Wada and other members of Ukwanshin Kabudan, a performing arts group, will present these topics and others at LooChoo Nu Kwa (Children of LooChoo), a workshop tomorrow at the Jikoen Hongwanji Hall, in Kalihi.

"The Okinawans used music and dance as a connection to pass down oral history," said Wada, one of the event organizers.

The event emphasizes the importance of preserving the Okinawan identity and the traditions of Okinawa Japan's southernmost prefecture that consists of scores of islands. Young Okinawans of Hawai'i is one of the supporters of the workshop.

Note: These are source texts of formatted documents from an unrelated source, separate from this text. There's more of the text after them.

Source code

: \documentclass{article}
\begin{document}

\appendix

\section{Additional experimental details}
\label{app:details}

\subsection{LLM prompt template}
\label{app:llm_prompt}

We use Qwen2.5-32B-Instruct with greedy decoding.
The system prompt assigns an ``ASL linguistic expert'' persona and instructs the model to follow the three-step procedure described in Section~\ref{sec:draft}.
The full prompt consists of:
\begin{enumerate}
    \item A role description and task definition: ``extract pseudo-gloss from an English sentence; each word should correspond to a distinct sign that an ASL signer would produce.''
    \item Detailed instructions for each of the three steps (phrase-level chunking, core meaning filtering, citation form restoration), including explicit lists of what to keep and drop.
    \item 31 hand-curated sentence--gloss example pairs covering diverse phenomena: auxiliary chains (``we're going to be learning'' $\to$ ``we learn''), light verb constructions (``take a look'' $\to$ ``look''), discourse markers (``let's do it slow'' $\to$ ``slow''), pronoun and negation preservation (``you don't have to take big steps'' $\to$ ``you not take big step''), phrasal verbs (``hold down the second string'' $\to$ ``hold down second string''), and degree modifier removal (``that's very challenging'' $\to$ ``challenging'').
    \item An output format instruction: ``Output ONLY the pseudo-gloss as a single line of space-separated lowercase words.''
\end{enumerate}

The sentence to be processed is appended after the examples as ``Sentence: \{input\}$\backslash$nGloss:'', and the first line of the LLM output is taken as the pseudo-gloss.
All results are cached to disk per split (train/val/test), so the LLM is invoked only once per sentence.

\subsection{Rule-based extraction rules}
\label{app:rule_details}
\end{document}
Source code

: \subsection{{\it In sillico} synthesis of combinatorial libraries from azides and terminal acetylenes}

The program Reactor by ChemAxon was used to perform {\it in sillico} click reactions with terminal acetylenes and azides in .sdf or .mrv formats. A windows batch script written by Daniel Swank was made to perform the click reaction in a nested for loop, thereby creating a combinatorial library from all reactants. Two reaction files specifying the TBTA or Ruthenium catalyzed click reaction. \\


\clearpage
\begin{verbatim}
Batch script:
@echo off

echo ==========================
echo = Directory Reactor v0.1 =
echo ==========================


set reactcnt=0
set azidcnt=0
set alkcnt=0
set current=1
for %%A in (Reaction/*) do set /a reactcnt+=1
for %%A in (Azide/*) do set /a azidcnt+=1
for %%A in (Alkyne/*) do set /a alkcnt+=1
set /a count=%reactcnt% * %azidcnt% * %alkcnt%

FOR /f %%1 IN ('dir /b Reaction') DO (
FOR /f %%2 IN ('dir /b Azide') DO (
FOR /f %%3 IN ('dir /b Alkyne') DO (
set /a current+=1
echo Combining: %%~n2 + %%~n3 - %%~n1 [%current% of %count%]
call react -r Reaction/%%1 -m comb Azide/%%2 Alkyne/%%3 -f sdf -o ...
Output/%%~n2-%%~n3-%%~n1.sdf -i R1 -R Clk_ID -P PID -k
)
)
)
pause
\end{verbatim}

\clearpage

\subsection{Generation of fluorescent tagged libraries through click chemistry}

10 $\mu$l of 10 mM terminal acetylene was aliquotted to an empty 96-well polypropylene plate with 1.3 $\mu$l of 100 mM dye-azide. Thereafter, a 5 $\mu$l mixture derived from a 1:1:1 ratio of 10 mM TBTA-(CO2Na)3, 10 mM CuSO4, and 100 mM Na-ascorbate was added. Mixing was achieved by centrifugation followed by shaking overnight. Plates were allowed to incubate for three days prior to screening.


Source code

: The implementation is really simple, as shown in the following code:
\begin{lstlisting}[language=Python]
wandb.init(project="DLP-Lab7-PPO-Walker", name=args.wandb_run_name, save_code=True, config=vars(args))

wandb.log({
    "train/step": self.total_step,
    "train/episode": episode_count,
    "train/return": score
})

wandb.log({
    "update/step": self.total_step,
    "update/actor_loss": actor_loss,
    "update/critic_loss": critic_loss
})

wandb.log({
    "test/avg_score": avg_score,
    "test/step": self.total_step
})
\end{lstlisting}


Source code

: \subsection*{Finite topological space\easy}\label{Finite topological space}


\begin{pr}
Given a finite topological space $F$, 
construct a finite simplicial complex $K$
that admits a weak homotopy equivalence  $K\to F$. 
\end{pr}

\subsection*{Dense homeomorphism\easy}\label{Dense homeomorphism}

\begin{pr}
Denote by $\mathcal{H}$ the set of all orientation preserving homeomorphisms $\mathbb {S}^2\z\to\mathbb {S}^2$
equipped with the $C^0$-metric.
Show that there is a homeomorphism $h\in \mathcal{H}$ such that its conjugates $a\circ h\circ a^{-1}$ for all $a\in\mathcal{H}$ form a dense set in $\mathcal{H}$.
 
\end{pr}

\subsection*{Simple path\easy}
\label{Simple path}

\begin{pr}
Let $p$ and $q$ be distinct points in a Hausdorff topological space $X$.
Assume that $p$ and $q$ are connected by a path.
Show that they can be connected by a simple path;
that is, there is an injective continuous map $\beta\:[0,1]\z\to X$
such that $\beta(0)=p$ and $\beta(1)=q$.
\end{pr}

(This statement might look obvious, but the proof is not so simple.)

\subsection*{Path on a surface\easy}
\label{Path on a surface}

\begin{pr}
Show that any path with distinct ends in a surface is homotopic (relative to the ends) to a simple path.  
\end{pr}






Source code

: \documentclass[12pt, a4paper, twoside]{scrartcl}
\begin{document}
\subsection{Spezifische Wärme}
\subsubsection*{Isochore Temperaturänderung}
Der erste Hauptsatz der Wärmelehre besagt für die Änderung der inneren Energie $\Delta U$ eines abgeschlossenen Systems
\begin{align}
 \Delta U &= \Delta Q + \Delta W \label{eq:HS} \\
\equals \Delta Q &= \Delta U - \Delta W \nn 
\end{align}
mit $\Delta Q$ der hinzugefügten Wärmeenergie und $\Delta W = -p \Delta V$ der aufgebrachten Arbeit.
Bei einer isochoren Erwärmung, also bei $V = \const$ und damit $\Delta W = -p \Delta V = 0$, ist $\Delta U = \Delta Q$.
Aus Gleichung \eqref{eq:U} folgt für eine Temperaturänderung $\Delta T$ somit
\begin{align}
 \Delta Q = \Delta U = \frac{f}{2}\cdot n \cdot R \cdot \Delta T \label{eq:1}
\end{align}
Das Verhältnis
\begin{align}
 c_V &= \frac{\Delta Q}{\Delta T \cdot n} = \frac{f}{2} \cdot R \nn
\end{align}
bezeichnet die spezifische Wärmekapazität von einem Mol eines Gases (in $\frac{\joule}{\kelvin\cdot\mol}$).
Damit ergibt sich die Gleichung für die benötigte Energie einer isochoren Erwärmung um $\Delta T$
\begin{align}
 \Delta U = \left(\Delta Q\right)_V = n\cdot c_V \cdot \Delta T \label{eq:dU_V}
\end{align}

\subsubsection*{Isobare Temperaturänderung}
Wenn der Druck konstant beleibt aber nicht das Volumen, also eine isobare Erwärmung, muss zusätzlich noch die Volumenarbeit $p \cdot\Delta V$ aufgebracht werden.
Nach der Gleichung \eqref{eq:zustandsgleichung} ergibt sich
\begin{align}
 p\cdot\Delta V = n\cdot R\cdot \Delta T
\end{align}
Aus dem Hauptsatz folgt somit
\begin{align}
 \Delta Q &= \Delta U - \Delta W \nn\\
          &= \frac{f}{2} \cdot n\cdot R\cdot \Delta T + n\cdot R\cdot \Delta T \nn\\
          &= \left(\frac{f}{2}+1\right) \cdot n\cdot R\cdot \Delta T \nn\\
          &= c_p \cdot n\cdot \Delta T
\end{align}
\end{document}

Presenters will discuss perpetuating the "Ryukyu traditional legacy," said Norman Kaneshiro, another event organizer and member of Ukwanshin Kabudan. "We use 'Ryukyu' instead of 'O-kinawa' to refer to all of the cultural groups that were governed by the Ryukyu kings based in Okinawa.

"By using this reference, we would like to remind people of Okinawa's royal past, when it was a sovereign nation, and that they are not just an annex of Japan," Kaneshiro said.

The workshop will include a history presentation and panel discussion with Okinawan cultural experts. There will also be demonstrations with traditional dance costumes and instruments, including the sanshin, a three-stringed snakeskincovered lute.

"I think my big concern is that ... we're forgetting about our roots," Wada said. "We need to realize who we are, where we come from and that way, we appreciate other people."

Presenters will discuss similarities shared between Native Hawaiians and Okinawans people of a kingdom overthrown, then subjugated by outside rulers.

"Like any colonized people, or island people, the culture and their identity is very, very vulnerable," Kaneshiro said.

Organizers will also share their experiences from a trip in June to Okinawa, where members of the performing arts group met with Okinawan elders.

"We realized when we went there that that generation that connects us to the past ... (is) going to be gone within the next few decades," Wada said. "And if we don't do something to preserve (the traditions), ... Okinawa is going to be gone and it's only going to (exist) in name."

The workshop is so much more than a lesson on history and culture, Kaneshiro added.

"I hope that (participants) walk away with a stronger sense of self and what they need to do to contribute to the world," he said.

Organizers welcome anyone interested in learning more about the history and traditions of Okinawa.